В прологе выступает, как это часто бывает у нашего поэта, божество — а именно Афродита. Она разгневана на Лаодамию, жертвой ее гнева пал — быть может, от руки ее сына Энея — молодой муж виновной, расставшийся с нею в первый же день после брачной ночи. Теперь царь Акаст готовит для нее новую свадьбу, но ей не бывать: она внушила невесте-вдове неестественную любовь, которая будет причиной ее гибели.
Сходятся филакийския жены, подруги Лаодамии (это — хор трагедии), они хотят уговорить ее, ввиду предстоящей свадьбы, отказаться от траура и надеть приличествующий случаю наряд. Лаодамия выходит к ним, к их утешениям и советам она глуха, видно, что ее мысли где-то далеко и всего менее с ее новым женихом. Иногда странная, загадочная улыбка скользит по ее устам, с нетерпением ждет она наступления ночи. Подругам она говорит, что хочет очиститься вакхическими обрядами, которые должны быть недоступны непосвященным, удаляясь, она просит их спеть вакхическую песню в честь бога, что они и делают.

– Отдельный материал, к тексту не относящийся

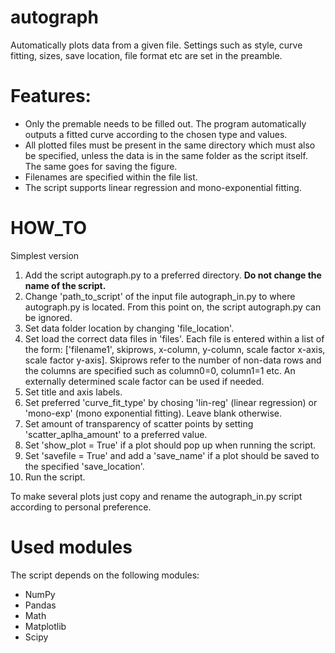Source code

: # autograph
Automatically plots data from a given file. Settings such as style, curve fitting, sizes, save location, file format etc are set in the preamble.


# Features:
- Only the premable needs to be filled out. The program automatically outputs a fitted curve according to the chosen type and values.
- All plotted files must be present in the same directory which must also be specified, unless the data is in the same folder as the script itself. The same goes for saving the figure.
- Filenames are specified within the file list.
- The script supports linear regression and mono-exponential fitting.

# HOW_TO
Simplest version
1. Add the script autograph.py to a preferred directory. **Do not change the name of the script.**
2. Change 'path_to_script' of the input file autograph_in.py to where autograph.py is located. From this point on, the script autograph.py can be ignored.
3. Set data folder location by changing 'file_location'.
4. Set load the correct data files in 'files'. Each file is entered within a list of the form: ['filename1', skiprows, x-column, y-column, scale factor x-axis, scale factor y-axis]. Skiprows refer to the number of non-data rows and the columns are specified such as column0=0, column1=1 etc. An externally determined scale factor can be used if needed.
5.  Set title and axis labels.
6.  Set preferred 'curve_fit_type' by chosing 'lin-reg' (linear regression) or 'mono-exp' (mono exponential fitting). Leave blank otherwise.
7.  Set amount of transparency of scatter points by setting 'scatter_aplha_amount' to a preferred value. 
8.  Set 'show_plot = True' if a plot should pop up when running the script.
9.  Set 'savefile = True' and add a 'save_name' if a plot should be saved to the specified 'save_location'.
10.  Run the script.

To make several plots just copy and rename the autograph_in.py script according to personal preference.

# Used modules
The script depends on the following modules:
- NumPy
- Pandas
- Math
- Matplotlib
- Scipy
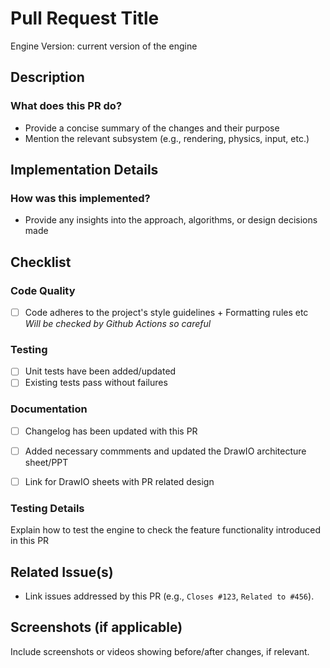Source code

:# Pull Request Title

Engine Version: current version of the engine

## Description

### What does this PR do?
- Provide a concise summary of the changes and their purpose
- Mention the relevant subsystem (e.g., rendering, physics, input, etc.)

## Implementation Details

### How was this implemented?
- Provide any insights into the approach, algorithms, or design decisions made

## Checklist

### Code Quality
- [ ] Code adheres to the project's style guidelines + Formatting rules etc
_Will be checked by Github Actions so careful_


### Testing
- [ ] Unit tests have been added/updated
- [ ] Existing tests pass without failures

### Documentation
- [ ] Changelog has been updated with this PR
- [ ] Added necessary commments and updated the DrawIO architecture sheet/PPT
- [ ] Link for DrawIO sheets with PR related design



### Testing Details
Explain how to test the engine to check the feature functionality introduced in this PR

## Related Issue(s)

- Link issues addressed by this PR (e.g., `Closes #123`, `Related to #456`).


## Screenshots (if applicable)

Include screenshots or videos showing before/after changes, if relevant.
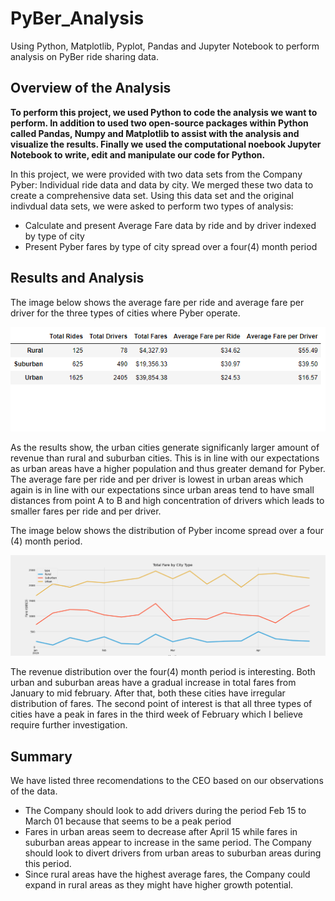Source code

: # PyBer_Analysis
Using Python, Matplotlib, Pyplot, Pandas and Jupyter Notebook to perform analysis on PyBer ride sharing data.

## Overview of the Analysis

**To perform this project, we used Python to code the analysis we want to perform. In addition to used two open-source packages within Python called Pandas, Numpy and Matplotlib to assist with the analysis and visualize the results. Finally we used the computational noebook Jupyter Notebook to write, edit and manipulate our code for Python.** 

In this project, we were provided with two data sets from the Company Pyber: Individual ride data and data by city. We merged these two data to create a comprehensive data set. Using this data set and the original indivdual data sets, we were asked to perform two types of analysis:
 - Calculate and present Average Fare data by ride and by driver indexed by type of city
 - Present Pyber fares by type of city spread over a four(4) month period 

## Results and Analysis

The image below shows the average fare per ride and average fare per driver for the three types of cities where Pyber operate. 

![](https://github.com/ysbcode/PyBer_Analysis/blob/main/analysis/Summary_dataframe.png?raw=true)

As the results show, the urban cities generate significanly larger amount of revenue than rural and suburban cities. This is in line with our expectations as urban areas have a higher population and thus greater demand for Pyber. The average fare per ride and per driver is lowest in urban areas which again is in line with our expectations since urban areas tend to have small distances from point A to B and high concentration of drivers which leads to smaller fares per ride and per driver. 

The image below shows the distribution of Pyber income spread over a four (4) month period. 

![](https://github.com/ysbcode/PyBer_Analysis/blob/main/analysis/Pyber_fare_summary.png?raw=true)

The revenue distribution over the four(4) month period is interesting. Both urban and suburban areas have a gradual increase in total fares from January to mid february. After that, both these cities have irregular distribution of fares. The second point of interest is that all three types of cities have a peak in fares in the third week of February which I believe require further investigation. 

## Summary

We have listed three recomendations to the CEO based on our observations of the data.
 - The Company should look to add drivers during the period Feb 15 to March 01 because that seems to be a peak period
 - Fares in urban areas seem to decrease after April 15 while fares in suburban areas appear to increase in the same period. The Company should look to divert drivers from urban areas to suburban areas during this period. 
 - Since rural areas have the highest average fares, the Company could expand in rural areas as they might have higher growth potential.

Следующее происходит за сценой, в терему Лаодамии, и делается известным зрителю позднее, через очевидца — как это принято в греческой трагедии. С немногими наперсницами Лаодамия вошла в заповедную комнату своего терема, здесь, в крытой зеленью беседке, увенчанный плющом, стоит восковой кумир Протесилая, преобразованный в Диониса. Флейты играют, кимвалы гудят, под звуки этой оглушительной музыки вдова-вакханка справляет свою мистическую свадьбу с новым Дионисом — подобие той, которую ежегодно справляла в древнейшем афинском святилище на Лимнах супруга архонта-царя с тем же Дионисом, в память афинской царицы Ариадны…
Знала ли Лаодамия, что она делала, воздавая такие почести восковому кумиру? Знала ли она о таинственной, магической связи между восковым изображением и изображаемым? Страстные, восторженные призывы, обращенные к бездушному подобию Протесилая, проникли к нему самому, врата смерти слабеют перед силою чар, царь подземных отпускает вызванную душу, Гермес провожает ее обратно в мир живых. В исступлении дионисовой пляски Лаодамия упала, изнуренная, к подножию своего кумира, внезапно перед нею предстал сам Протесилай, молодой и прекрасный — каким он был, когда прощался с нею, отправляясь в роковой поход. Этот момент трагедии изображен на знаменитом саркофаге, хранящемся в церкви св. Клары в Неаполе.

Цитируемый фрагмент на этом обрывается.